Lakich would become a Cooper suspect in large part due to the revelation that Cooper's tie contained microscopic particles of uncommon metals, such as pure titanium. It is speculated that few people during that era would have contact with such materials, and that Cooper may have worked in a manufacturing environment working on electronics as engineer or manager. When the hijacking occurred, Lakich was working in Nashville as a production supervisor at an electronics capacitor factory and would have likely been exposed to the materials found on the tie. When Cooper was asked by Tina Mucklow why he was committing the hijacking, he replied: "It's not because I have a grudge against your airlines, it's just because I have a grudge." It is believed by some that this "grudge" was Lakich's anger toward the FBI for their failed efforts at rescuing his daughter less than two months earlier.

John List

John Emil List (1925–2008) was an accountant and war veteran who murdered his wife, three teenage children, and 85-year-old mother in Westfield, New Jersey, fifteen days before the Cooper hijacking, withdrew $200,000 from his mother's bank account, and disappeared. He came to the attention of the Cooper task force due to the timing of his disappearance, multiple matches to the hijacker's description, and the reasoning that "a fugitive accused of mass murder has nothing to lose". After his capture in 1989, List denied any involvement in the Cooper hijacking: no substantial evidence implicates him, and the FBI no longer considers him a suspect. List died in prison in 2008.

Ted Mayfield
Theodore Ernest Mayfield (1935–2015) was a Special Forces veteran, pilot, competitive skydiver, and skydiving instructor. He served time in 1994 for negligent homicide after two of his students died when their parachutes failed to open and was later found indirectly responsible for thirteen additional skydiving deaths due to faulty equipment and training. In 2010, he was sentenced to three years' probation for piloting a plane 26 years after losing his pilot's license and rigging certificates. He was suggested repeatedly as a suspect early in the investigation, according to FBI Agent Ralph Himmelsbach, who knew Mayfield from a prior dispute at a local airport. He was ruled out, based partly on the fact that he called Himmelsbach less than two hours after Flight 305 landed in Reno to volunteer advice on standard skydiving practices and possible landing zones, as well as information on local skydivers.

Richard McCoy Jr.

Richard McCoy (1942–1974) was an Army veteran who served two tours of duty in Vietnam, first as a demolition expert and later with the Green Berets as a helicopter pilot. After his military service, he became a warrant officer in the Utah National Guard and an avid recreational skydiver, with aspirations of becoming a Utah State Trooper.

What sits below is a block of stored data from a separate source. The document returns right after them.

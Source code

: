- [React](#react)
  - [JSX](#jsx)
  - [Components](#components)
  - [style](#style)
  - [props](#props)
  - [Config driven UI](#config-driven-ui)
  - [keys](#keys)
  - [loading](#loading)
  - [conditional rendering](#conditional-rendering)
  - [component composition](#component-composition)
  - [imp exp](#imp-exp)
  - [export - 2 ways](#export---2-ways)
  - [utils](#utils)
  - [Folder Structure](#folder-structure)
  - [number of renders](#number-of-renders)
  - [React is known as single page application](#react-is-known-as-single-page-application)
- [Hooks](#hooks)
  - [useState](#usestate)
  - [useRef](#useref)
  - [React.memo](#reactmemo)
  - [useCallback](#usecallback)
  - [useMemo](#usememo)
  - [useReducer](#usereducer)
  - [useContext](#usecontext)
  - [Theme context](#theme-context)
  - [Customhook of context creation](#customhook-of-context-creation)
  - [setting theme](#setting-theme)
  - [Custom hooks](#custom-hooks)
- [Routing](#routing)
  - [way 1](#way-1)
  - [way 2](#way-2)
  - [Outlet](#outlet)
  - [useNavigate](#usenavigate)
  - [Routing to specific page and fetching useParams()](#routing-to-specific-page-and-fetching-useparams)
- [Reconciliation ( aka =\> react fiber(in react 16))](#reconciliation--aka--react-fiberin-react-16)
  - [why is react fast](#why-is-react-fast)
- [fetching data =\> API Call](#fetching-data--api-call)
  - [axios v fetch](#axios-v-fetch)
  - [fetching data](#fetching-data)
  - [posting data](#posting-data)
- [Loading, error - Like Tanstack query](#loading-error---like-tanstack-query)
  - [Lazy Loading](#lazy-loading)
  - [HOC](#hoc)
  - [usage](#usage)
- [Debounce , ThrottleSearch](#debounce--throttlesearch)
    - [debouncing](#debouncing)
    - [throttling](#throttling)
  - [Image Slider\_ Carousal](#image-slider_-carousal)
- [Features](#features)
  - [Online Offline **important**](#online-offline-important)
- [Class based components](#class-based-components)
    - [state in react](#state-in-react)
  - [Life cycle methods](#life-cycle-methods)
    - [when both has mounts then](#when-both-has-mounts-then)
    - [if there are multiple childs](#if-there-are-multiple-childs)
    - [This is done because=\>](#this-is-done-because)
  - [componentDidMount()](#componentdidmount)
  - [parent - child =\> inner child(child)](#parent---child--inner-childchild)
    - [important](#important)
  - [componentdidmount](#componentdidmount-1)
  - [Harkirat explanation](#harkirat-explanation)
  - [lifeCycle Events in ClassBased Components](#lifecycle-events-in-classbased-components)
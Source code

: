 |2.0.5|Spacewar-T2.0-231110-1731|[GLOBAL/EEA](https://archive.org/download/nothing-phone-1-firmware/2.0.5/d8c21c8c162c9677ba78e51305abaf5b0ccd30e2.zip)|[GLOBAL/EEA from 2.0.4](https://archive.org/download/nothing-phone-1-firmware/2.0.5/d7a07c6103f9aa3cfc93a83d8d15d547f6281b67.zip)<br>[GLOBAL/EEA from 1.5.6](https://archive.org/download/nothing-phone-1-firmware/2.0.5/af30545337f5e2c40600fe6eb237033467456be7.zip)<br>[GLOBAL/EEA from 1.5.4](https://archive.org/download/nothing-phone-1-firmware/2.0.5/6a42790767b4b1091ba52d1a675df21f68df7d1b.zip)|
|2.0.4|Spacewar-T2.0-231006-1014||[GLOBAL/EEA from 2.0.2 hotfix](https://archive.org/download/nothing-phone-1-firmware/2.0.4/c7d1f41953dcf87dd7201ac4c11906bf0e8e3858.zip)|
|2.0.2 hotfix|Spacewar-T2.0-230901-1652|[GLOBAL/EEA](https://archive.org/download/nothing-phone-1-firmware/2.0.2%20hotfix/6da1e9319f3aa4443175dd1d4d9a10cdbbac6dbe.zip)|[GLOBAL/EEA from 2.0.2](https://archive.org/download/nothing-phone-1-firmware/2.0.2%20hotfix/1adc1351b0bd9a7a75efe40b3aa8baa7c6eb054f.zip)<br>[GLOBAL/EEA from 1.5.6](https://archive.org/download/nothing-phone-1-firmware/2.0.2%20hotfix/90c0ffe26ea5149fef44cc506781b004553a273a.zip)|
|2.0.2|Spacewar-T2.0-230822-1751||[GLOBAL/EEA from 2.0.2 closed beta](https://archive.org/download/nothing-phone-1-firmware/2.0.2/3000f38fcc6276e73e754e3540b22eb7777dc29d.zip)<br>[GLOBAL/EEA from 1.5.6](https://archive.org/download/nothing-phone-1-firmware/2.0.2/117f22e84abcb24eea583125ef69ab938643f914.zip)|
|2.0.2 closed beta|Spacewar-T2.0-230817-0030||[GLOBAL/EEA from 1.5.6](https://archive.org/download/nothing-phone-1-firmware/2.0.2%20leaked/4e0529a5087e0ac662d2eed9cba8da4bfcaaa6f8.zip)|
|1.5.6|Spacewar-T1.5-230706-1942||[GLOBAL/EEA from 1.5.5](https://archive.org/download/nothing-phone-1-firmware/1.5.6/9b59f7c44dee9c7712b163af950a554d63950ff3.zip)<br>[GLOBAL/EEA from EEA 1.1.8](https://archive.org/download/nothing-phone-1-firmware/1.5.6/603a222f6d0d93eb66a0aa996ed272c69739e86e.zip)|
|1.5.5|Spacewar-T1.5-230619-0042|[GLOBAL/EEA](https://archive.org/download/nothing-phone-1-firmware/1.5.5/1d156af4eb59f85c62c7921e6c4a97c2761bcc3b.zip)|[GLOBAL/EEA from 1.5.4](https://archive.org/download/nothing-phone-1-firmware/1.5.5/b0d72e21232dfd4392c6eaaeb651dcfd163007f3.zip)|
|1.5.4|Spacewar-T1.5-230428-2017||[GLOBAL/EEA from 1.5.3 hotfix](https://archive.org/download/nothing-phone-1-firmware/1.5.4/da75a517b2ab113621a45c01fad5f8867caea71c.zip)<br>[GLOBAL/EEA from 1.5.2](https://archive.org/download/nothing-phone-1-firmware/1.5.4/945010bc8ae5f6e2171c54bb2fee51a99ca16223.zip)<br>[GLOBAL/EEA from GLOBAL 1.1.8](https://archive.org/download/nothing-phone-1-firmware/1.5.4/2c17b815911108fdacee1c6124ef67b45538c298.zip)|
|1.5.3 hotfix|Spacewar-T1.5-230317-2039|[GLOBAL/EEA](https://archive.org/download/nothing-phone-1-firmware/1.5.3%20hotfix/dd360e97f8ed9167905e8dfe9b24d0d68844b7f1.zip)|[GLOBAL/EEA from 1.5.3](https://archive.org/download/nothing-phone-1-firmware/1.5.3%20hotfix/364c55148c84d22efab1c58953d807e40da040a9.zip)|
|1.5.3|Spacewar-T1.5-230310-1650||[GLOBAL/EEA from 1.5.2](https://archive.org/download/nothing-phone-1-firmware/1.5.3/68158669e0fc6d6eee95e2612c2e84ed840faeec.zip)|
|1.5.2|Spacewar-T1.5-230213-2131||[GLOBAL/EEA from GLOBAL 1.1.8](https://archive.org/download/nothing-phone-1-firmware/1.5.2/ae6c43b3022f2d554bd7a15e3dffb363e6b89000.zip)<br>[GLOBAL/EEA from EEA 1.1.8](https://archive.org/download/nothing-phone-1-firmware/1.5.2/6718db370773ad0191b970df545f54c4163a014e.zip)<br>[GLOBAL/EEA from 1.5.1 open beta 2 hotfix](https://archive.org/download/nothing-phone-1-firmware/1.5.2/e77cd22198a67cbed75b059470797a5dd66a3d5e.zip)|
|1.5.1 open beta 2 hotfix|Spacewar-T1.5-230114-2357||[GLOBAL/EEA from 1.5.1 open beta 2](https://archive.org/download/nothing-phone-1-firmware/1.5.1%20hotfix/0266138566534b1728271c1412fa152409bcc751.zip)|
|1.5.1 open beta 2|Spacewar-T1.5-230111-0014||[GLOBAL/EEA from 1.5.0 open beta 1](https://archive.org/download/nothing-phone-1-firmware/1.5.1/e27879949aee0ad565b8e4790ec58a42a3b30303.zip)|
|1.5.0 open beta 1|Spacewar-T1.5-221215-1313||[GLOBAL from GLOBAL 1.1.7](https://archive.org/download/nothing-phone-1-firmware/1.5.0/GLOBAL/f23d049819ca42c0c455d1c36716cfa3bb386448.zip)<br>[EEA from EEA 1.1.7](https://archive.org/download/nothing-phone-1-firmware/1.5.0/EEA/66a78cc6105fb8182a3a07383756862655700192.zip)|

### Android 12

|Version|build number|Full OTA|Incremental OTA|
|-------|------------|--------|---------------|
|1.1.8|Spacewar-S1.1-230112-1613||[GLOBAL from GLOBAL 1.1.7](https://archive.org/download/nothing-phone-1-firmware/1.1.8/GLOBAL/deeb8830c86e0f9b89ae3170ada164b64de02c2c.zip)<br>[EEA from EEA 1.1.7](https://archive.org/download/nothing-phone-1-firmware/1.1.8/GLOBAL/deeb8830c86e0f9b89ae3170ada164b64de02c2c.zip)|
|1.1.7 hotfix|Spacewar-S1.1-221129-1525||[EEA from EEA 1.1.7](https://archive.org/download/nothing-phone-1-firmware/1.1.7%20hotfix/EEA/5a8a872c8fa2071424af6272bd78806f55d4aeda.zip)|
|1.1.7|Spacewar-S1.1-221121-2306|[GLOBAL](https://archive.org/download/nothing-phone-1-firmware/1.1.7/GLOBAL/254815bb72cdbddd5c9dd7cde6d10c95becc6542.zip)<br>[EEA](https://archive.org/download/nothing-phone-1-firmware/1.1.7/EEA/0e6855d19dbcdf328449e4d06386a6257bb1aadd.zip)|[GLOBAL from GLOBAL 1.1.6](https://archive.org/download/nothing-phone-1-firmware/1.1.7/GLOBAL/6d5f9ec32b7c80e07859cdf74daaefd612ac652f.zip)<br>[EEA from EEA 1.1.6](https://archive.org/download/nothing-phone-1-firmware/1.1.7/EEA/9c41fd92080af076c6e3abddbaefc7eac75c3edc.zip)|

On April 7, 1972, McCoy staged the best-known of the so-called "copycat" hijackings (see below). He boarded United Airlines'  (a  with aft stairs) in Denver, Colorado, and, brandishing what later proved to be a paperweight resembling a hand grenade and an unloaded handgun, he demanded four parachutes and $500,000. After delivery of the money and parachutes at San Francisco International Airport, McCoy ordered the aircraft back into the sky and bailed out over Provo, Utah, leaving behind his handwritten hijacking instructions and his fingerprints on a magazine he had been reading.

He was arrested on April 9 with the ransom cash in his possession and, after trial and conviction, received a 45-year sentence. Two years later, he escaped from Lewisburg Federal Penitentiary with several accomplices by crashing a garbage truck through the main gate. Tracked down three months later in Virginia Beach, McCoy was killed in a shootout with FBI agents.

In their 1991 book, D.B. Cooper: The Real McCoy, parole officer Bernie Rhodes and former FBI agent Russell Calame asserted that they had identified McCoy as Cooper. They cited obvious similarities in the two hijackings, claims by McCoy's family that the tie and mother-of-pearl tie clip left on the plane belonged to McCoy, and McCoy's own refusal to admit or deny that he was Cooper. A proponent of their claim was the FBI agent who killed McCoy. "When I shot Richard McCoy," he said, "I shot D. B. Cooper at the same time."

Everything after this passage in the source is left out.